The UTF-8 preamble, also known as the UTF-8 BOM or signature, is a 3 byte sequence at the start of a file indicating it is UTF-8. Like the UTF-16 BOM, this is not particular to XML, it is for any text file. But unlike the UTF-16 BOM, Byte Order Mark is not a correct term in this case because in UTF-8 there is no byte order. In hex, the UTF-8 preamble is ef bb bf.

While the UTF-16 BOM is standard, the UTF-8 preamble is not widely accepted and it is discouraged on UNIX operating systems. Microsoft Notepad uses the UTF-8 preamble when it saves UTF-8 documents, but does not need it to recognize UTF-8 encoding when it loads files. The 3 byte UTF-8 preamble is not recommended in XML files because if the file begins with an ASCII less than sign, it is already assumed to be UTF-8 unless the XML Declaration specifies another encoding.
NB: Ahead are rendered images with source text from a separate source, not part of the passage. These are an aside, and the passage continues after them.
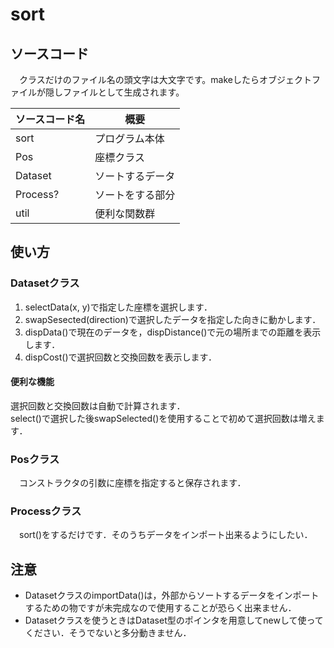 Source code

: # sort
##  ソースコード
　クラスだけのファイル名の頭文字は大文字です。makeしたらオブジェクトファイルが隠しファイルとして生成されます。

|ソースコード名|概要|
|:---------|----------|
|sort|プログラム本体|
|Pos|座標クラス|
|Dataset|ソートするデータ|
|Process?|ソートをする部分|
|util|便利な関数群|
  
## 使い方
### Datasetクラス
1. selectData(x, y)で指定した座標を選択します．
2. swapSesected(direction)で選択したデータを指定した向きに動かします．
3. dispData()で現在のデータを，dispDistance()で元の場所までの距離を表示します．
4. dispCost()で選択回数と交換回数を表示します．

#### 便利な機能
選択回数と交換回数は自動で計算されます．  
select()で選択した後swapSelected()を使用することで初めて選択回数は増えます．

### Posクラス
　コンストラクタの引数に座標を指定すると保存されます．

### Processクラス
　sort()をするだけです．そのうちデータをインポート出来るようにしたい．

## 注意
* DatasetクラスのimportData()は，外部からソートするデータをインポートするための物ですが未完成なので使用することが恐らく出来ません．
* Datasetクラスを使うときはDataset型のポインタを用意してnewして使ってください．そうでないと多分動きません．
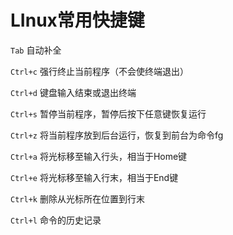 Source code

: # LInux常用快捷键
`Tab` 自动补全  

`Ctrl+c` 强行终止当前程序（不会使终端退出）  

`Ctrl+d` 键盘输入结束或退出终端  

`Ctrl+s` 暂停当前程序，暂停后按下任意键恢复运行  

`Ctrl+z` 将当前程序放到后台运行，恢复到前台为命令fg  

`Ctrl+a` 将光标移至输入行头，相当于Home键  

`Ctrl+e` 将光标移至输入行末，相当于End键  

`Ctrl+k` 删除从光标所在位置到行末

`Ctrl+l` 命令的历史记录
If due to circumstances your file has a UTF-8 preamble, CMarkup 7.2 (developer version) will support it much the way it supports the UTF-16 BOM. If the UTF-8 preamble is discovered on Load, the MDF_UTF8PREAMBLE CMarkup flag is set, and the 3 bytes of the preamble are not loaded into the document. In the Save method the 3 byte preamble is written to the start of the file if that flag is set. By setting or unsetting this flag, you can control whether the preamble is put into the saved file.

xml.SetDocFlags( xml.GetDocFlags() | xml.MDF_UTF8PREAMBLE ); // on
xml.SetDocFlags( xml.GetDocFlags() & ~xml.MDF_UTF8PREAMBLE ); // off

This flag is also supported in the ReadTextFile and WriteTextFile functions.